### Task directions
If a line below contains "working", count it. Report the final total and nothing more.

### Information given
--- START ---

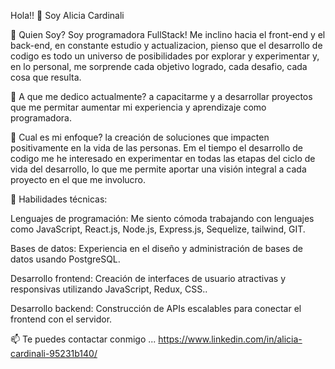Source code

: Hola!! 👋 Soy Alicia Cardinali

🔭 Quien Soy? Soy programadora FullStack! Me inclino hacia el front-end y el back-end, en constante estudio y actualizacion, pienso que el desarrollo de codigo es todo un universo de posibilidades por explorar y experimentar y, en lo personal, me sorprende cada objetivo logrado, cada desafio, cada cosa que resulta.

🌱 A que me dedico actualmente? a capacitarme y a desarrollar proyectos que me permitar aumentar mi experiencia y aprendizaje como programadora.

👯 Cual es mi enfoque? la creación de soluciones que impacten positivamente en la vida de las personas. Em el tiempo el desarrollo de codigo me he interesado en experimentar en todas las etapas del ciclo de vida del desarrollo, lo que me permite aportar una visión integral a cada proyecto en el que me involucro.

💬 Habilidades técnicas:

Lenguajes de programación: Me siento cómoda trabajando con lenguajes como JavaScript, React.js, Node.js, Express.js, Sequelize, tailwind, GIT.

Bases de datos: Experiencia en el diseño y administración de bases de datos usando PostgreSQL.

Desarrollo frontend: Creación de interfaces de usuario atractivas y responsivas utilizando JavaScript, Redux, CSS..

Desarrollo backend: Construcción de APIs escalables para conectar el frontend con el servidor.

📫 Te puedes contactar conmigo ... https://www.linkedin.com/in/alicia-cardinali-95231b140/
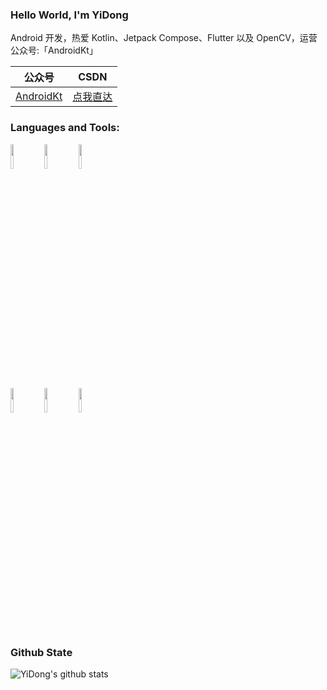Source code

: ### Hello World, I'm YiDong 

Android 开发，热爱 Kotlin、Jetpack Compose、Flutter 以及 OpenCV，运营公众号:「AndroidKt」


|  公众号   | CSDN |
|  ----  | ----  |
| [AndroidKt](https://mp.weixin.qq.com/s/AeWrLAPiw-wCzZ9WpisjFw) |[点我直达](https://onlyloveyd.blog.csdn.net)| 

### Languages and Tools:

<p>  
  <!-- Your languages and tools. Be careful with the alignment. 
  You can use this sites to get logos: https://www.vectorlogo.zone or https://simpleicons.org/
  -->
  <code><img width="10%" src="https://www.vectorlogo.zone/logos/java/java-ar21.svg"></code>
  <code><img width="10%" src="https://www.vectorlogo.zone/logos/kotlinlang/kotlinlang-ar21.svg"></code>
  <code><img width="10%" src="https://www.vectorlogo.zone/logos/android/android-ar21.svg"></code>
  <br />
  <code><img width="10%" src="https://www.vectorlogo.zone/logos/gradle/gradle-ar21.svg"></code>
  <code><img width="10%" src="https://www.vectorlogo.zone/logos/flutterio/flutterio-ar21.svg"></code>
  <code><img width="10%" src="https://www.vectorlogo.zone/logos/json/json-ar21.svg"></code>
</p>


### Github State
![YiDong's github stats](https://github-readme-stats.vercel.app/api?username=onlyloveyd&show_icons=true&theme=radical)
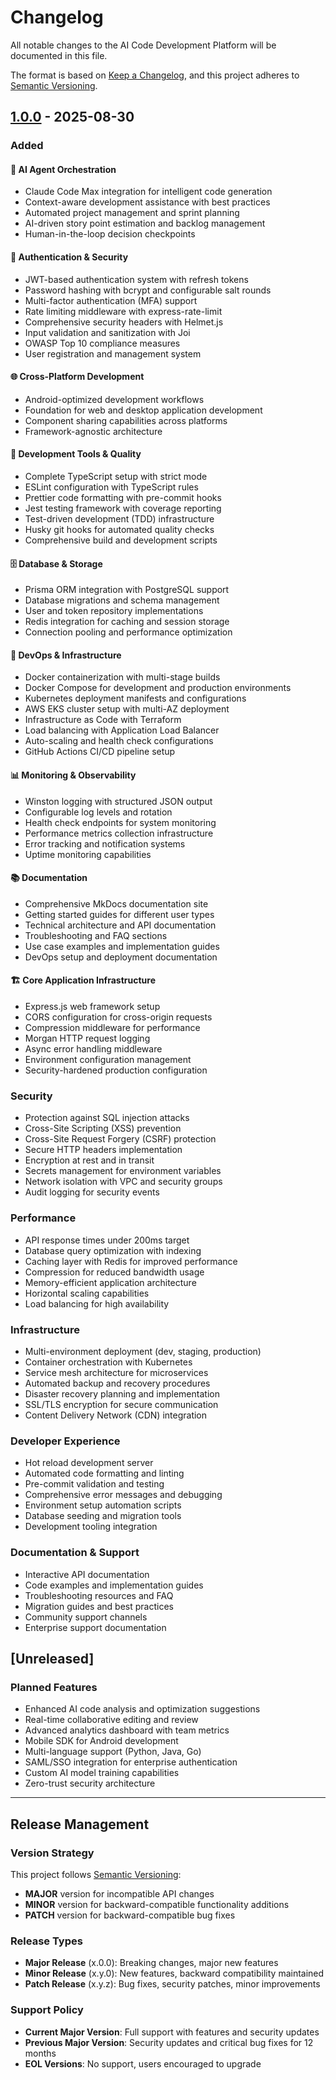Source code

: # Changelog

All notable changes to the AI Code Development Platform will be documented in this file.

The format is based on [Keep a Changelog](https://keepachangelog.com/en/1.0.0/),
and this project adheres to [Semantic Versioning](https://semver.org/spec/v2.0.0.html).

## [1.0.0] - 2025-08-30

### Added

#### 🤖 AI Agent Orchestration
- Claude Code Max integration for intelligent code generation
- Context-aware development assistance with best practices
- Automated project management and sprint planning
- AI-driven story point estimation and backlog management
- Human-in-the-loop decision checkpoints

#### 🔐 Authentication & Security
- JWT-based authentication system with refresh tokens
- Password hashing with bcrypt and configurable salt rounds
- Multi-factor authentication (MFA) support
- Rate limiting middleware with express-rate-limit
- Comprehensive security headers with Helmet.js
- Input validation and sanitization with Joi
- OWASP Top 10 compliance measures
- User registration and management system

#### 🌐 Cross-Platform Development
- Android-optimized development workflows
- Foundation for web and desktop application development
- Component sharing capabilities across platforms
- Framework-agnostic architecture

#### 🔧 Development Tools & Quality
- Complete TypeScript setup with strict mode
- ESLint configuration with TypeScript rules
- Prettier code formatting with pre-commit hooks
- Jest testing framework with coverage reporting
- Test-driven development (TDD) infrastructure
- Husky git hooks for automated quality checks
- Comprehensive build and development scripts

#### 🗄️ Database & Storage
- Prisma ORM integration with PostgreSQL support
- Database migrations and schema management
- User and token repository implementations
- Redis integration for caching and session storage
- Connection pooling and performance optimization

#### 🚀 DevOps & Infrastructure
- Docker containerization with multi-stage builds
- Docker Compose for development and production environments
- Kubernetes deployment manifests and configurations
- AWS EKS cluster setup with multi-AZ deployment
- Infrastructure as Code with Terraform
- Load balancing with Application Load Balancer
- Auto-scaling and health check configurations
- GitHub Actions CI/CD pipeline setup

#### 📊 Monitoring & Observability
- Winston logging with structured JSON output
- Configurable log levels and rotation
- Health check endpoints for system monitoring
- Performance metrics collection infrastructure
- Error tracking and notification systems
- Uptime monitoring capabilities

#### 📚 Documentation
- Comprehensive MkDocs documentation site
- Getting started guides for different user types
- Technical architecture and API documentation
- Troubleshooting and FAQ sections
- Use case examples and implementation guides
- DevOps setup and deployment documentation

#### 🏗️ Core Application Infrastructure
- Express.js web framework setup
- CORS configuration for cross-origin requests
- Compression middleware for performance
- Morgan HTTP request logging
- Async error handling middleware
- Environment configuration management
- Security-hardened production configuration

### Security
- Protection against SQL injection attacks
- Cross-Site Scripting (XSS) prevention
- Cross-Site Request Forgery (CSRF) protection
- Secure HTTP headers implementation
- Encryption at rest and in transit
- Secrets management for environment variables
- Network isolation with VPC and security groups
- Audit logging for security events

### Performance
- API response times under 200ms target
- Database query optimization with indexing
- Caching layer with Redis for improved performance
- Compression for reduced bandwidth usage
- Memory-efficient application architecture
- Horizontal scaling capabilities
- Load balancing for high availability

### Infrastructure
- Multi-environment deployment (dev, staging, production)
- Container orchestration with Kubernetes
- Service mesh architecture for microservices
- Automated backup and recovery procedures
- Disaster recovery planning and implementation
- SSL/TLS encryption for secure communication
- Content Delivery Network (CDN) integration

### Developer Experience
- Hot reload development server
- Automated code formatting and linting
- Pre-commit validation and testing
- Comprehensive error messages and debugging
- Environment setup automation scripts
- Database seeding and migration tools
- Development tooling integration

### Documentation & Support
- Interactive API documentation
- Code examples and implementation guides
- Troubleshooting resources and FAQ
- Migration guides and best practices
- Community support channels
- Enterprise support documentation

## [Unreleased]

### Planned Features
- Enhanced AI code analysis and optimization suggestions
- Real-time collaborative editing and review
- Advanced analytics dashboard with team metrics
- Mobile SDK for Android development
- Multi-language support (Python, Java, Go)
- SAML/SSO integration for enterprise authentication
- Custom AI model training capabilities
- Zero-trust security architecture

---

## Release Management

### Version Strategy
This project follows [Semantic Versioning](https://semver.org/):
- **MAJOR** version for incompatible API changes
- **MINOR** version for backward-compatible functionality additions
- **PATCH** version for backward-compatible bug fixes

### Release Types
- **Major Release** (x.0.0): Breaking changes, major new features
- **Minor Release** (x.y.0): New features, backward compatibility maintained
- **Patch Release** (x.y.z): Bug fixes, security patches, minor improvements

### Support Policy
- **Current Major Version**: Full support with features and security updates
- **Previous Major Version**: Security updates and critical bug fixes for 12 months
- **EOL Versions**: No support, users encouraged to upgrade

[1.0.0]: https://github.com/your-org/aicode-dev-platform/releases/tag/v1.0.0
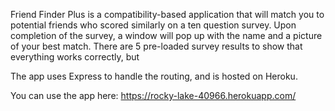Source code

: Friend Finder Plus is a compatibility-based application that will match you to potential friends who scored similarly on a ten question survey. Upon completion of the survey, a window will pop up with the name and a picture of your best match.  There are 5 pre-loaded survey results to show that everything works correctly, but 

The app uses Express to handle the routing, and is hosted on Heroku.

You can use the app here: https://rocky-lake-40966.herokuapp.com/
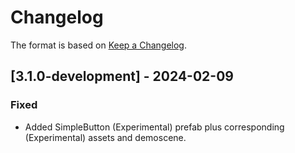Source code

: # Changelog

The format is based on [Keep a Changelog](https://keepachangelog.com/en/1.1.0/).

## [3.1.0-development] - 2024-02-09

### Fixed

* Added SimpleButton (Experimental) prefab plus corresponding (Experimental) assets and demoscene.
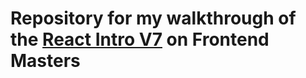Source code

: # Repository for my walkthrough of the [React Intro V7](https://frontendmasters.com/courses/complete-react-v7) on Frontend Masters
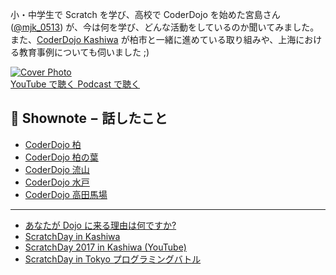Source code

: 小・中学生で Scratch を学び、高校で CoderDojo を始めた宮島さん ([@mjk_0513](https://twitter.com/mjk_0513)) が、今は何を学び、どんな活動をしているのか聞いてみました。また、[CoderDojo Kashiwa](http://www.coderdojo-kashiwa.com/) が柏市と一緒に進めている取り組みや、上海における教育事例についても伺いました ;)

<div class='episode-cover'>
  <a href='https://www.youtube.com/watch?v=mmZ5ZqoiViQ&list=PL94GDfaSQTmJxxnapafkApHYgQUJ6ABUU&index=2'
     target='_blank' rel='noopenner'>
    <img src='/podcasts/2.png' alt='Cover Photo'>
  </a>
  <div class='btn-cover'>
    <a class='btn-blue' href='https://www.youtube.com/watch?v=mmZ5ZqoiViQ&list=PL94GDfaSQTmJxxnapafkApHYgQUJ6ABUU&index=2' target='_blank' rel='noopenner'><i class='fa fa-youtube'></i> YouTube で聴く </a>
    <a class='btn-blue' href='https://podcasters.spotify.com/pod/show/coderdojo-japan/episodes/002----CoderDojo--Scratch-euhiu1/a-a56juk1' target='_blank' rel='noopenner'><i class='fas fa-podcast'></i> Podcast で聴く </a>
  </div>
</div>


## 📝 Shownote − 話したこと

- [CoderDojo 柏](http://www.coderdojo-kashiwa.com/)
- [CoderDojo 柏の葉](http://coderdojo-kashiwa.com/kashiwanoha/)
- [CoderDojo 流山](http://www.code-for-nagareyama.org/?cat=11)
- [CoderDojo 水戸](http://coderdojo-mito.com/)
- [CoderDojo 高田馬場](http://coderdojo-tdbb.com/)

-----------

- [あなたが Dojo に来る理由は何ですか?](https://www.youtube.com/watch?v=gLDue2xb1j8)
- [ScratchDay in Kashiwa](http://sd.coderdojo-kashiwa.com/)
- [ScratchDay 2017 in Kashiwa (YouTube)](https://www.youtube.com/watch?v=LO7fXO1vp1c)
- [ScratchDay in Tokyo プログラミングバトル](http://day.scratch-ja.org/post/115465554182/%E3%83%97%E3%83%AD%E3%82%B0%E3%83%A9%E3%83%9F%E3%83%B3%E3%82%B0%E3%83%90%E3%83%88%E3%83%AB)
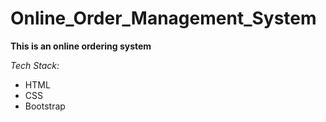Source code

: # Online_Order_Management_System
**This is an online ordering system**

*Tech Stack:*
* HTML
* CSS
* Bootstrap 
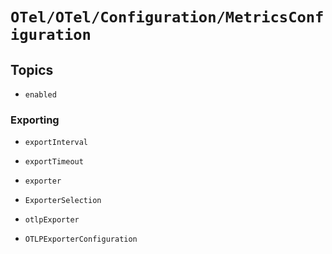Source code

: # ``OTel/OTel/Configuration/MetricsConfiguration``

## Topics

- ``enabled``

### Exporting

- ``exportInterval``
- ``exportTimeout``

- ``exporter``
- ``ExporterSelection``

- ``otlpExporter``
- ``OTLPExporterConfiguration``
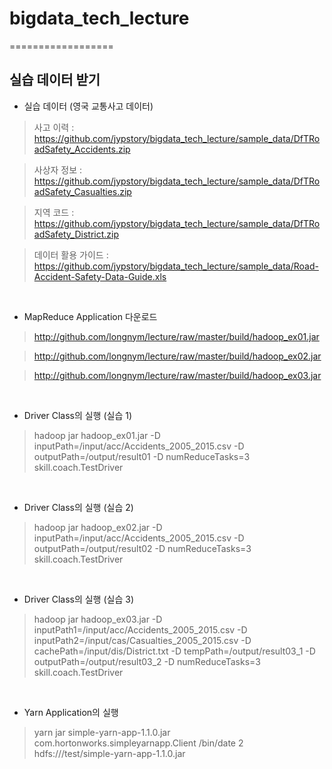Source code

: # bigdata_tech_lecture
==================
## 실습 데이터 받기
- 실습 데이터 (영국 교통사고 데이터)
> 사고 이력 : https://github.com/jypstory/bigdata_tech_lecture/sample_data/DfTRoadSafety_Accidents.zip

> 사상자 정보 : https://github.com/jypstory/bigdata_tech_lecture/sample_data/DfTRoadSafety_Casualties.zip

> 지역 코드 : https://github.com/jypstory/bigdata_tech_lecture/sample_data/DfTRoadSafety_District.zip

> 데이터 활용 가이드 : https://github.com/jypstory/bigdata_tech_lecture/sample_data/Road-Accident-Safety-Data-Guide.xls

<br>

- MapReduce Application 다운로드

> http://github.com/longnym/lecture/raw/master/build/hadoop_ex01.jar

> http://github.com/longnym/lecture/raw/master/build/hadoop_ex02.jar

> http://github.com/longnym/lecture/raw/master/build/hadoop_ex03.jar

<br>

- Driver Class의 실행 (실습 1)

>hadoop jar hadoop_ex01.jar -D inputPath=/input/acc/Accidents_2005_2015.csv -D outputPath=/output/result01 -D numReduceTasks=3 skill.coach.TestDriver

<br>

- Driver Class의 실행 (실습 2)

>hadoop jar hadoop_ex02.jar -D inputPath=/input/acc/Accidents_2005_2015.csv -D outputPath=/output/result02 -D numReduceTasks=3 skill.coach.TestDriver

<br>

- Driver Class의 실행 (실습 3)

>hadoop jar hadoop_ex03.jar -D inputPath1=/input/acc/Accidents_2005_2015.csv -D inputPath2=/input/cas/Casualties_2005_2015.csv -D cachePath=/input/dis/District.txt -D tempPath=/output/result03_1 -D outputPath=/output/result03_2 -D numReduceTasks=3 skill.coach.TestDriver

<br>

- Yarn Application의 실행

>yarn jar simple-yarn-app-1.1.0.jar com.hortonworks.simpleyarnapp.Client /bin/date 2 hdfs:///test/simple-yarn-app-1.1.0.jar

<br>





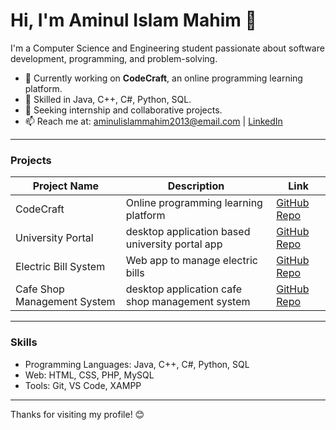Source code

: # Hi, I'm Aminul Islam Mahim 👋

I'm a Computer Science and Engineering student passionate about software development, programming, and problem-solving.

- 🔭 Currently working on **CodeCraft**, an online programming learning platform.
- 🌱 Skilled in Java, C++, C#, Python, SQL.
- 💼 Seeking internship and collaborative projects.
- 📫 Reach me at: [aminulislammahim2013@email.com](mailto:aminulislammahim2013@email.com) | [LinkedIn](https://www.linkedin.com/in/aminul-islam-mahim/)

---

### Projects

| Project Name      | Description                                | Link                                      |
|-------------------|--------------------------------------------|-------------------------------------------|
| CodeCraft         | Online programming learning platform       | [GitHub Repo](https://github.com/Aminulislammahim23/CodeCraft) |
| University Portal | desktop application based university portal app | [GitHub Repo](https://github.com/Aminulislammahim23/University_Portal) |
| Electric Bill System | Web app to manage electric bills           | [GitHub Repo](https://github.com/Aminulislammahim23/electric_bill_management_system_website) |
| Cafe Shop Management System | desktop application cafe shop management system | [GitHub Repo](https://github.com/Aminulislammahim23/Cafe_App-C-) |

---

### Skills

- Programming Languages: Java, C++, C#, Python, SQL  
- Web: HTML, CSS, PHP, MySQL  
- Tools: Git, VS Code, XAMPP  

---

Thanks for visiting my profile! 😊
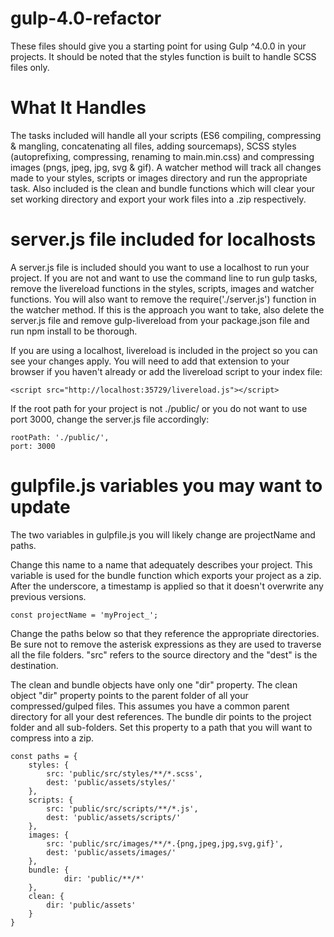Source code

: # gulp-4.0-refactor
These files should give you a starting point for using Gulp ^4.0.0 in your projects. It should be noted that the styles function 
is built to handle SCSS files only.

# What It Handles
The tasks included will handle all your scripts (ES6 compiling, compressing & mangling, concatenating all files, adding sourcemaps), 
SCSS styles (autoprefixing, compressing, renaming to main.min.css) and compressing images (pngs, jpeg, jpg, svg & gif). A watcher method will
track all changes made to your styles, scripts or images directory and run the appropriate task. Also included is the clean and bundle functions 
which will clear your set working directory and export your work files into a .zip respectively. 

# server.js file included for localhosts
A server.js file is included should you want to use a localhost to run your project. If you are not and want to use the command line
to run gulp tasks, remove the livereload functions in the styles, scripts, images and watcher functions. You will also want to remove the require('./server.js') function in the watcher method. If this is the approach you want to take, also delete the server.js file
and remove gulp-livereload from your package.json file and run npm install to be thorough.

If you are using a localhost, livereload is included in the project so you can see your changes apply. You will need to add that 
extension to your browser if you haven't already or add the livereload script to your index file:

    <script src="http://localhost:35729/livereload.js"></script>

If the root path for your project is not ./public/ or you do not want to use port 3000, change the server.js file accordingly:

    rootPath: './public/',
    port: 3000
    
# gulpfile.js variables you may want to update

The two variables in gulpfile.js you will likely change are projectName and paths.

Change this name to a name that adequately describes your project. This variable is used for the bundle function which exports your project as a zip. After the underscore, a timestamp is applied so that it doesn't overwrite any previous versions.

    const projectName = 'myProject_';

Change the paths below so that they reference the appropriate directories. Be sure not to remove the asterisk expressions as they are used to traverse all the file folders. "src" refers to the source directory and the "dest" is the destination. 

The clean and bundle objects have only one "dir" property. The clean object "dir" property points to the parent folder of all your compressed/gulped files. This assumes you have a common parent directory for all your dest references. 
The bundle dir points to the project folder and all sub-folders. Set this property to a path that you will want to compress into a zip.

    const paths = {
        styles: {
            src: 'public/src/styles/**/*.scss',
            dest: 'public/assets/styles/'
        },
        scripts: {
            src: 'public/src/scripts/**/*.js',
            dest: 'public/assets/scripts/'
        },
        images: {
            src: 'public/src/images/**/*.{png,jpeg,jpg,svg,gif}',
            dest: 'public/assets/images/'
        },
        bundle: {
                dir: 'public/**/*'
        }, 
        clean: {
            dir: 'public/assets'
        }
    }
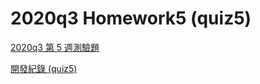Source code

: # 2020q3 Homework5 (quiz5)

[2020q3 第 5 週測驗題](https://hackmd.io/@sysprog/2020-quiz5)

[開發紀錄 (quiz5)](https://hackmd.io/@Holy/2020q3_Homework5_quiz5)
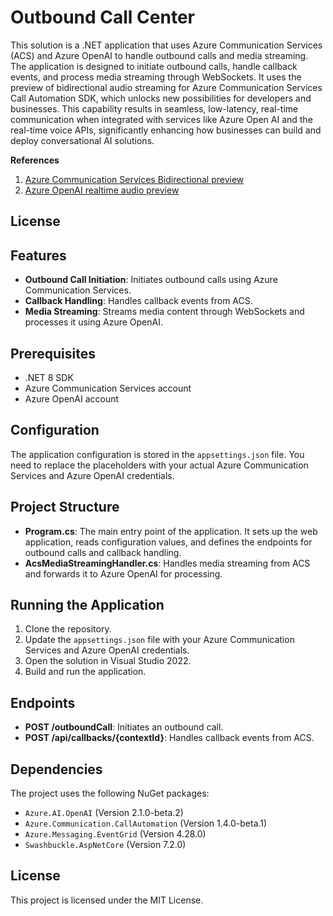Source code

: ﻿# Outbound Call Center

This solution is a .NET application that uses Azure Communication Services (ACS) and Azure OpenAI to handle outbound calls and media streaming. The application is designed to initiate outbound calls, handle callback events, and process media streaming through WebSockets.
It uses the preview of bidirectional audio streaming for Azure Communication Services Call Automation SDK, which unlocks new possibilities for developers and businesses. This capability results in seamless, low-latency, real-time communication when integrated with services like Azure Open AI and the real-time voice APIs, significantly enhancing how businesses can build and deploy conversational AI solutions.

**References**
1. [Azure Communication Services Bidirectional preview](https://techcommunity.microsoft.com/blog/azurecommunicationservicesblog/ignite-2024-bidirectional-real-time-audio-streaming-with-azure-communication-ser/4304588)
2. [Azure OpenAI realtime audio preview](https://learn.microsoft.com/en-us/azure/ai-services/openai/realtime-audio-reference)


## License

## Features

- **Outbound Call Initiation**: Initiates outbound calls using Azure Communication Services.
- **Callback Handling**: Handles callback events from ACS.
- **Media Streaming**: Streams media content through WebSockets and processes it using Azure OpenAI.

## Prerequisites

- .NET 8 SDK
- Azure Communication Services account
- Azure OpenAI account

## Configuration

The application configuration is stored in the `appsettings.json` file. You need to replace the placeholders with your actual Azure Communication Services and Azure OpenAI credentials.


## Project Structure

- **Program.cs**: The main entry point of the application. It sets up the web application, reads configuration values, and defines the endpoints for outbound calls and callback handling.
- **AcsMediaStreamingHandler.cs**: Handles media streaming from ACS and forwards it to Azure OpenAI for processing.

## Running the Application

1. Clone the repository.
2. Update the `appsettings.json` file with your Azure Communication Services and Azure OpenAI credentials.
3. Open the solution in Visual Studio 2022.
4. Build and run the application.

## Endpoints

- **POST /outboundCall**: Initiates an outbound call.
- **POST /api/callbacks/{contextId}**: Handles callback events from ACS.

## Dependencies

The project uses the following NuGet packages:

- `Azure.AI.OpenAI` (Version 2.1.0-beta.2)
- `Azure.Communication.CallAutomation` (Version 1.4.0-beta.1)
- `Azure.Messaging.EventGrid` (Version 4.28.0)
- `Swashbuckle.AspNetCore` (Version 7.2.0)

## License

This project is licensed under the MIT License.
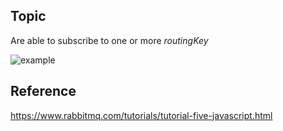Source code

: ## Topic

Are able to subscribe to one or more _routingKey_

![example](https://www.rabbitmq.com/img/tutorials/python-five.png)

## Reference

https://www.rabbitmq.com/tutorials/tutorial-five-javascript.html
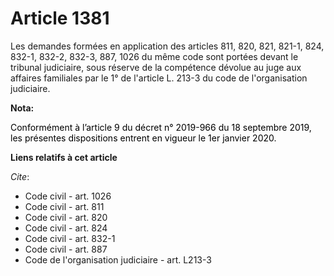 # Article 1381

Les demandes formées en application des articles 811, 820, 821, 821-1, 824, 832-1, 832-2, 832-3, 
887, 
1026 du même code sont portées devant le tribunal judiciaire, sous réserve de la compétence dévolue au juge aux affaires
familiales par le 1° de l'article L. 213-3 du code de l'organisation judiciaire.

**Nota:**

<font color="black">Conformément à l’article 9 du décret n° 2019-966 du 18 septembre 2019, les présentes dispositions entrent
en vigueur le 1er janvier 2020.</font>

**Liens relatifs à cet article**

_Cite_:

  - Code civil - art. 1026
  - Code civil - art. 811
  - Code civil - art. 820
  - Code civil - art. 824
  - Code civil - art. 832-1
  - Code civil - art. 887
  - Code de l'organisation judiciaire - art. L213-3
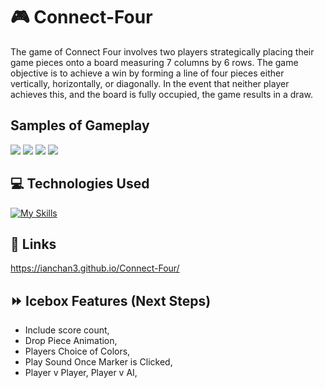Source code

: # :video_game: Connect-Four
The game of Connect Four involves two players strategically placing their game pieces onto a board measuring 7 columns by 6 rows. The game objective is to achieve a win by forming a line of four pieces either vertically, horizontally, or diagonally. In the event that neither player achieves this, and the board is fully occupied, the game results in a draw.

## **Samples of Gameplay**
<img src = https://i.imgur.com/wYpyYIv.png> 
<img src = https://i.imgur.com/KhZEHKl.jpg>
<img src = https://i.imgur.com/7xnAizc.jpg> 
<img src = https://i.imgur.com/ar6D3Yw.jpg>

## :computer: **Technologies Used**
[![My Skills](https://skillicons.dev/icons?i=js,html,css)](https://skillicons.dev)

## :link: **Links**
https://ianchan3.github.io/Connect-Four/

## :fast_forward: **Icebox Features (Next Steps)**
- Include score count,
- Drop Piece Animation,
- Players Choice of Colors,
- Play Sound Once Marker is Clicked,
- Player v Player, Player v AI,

--- END ---

### Result of the exercise
2